(Required action): The answer is to contain only the line containing "- Final score breakdown by player" and the lines after it through the last one, each reproduced exactly as it appears below.

(Beginning of Records provided)

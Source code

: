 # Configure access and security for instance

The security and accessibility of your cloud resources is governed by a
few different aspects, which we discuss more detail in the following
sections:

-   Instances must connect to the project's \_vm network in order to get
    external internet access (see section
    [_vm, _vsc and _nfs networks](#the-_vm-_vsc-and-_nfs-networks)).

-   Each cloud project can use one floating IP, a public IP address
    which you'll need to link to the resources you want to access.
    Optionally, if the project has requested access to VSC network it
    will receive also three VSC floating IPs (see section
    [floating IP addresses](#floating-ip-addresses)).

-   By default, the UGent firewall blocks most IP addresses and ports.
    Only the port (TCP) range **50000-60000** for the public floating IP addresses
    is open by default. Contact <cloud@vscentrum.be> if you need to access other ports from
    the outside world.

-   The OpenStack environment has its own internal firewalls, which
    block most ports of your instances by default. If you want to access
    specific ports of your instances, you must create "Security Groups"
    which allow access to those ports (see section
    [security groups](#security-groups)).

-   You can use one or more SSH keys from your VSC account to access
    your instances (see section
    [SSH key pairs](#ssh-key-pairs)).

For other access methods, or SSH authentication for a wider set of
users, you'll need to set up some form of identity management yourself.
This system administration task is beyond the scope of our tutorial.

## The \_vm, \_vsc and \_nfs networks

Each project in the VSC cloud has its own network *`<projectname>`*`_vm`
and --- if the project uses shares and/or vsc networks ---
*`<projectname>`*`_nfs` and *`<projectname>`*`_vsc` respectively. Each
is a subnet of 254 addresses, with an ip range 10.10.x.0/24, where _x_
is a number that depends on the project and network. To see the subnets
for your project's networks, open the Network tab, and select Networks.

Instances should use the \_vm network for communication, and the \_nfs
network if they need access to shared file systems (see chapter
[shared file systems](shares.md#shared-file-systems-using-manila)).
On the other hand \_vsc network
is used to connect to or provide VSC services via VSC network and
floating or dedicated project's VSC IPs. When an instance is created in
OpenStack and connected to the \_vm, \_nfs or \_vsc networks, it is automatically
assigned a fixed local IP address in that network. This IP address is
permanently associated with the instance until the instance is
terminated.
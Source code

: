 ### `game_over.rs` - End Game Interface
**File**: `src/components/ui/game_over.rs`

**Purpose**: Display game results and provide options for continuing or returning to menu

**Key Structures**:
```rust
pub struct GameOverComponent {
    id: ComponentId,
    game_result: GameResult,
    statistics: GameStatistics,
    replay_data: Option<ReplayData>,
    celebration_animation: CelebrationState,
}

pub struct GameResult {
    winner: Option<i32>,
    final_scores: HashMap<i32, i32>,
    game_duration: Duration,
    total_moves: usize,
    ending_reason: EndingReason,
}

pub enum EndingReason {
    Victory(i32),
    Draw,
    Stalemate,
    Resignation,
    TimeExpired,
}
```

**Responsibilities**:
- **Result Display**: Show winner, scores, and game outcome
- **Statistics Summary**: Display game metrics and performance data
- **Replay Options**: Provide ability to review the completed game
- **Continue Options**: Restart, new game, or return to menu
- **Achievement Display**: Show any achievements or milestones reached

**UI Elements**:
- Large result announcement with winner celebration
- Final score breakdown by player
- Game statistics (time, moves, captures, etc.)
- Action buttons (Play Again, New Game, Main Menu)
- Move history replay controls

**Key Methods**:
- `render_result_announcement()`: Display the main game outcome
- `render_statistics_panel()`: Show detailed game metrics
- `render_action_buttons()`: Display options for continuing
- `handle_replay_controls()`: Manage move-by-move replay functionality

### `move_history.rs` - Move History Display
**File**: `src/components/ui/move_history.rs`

(End of Records provided)

(Answer for the task):
- Final score breakdown by player
- Game statistics (time, moves, captures, etc.)
- Action buttons (Play Again, New Game, Main Menu)
- Move history replay controls

**Key Methods**:
- `render_result_announcement()`: Display the main game outcome
- `render_statistics_panel()`: Show detailed game metrics
- `render_action_buttons()`: Display options for continuing
- `handle_replay_controls()`: Manage move-by-move replay functionality

### `move_history.rs` - Move History Display
**File**: `src/components/ui/move_history.rs`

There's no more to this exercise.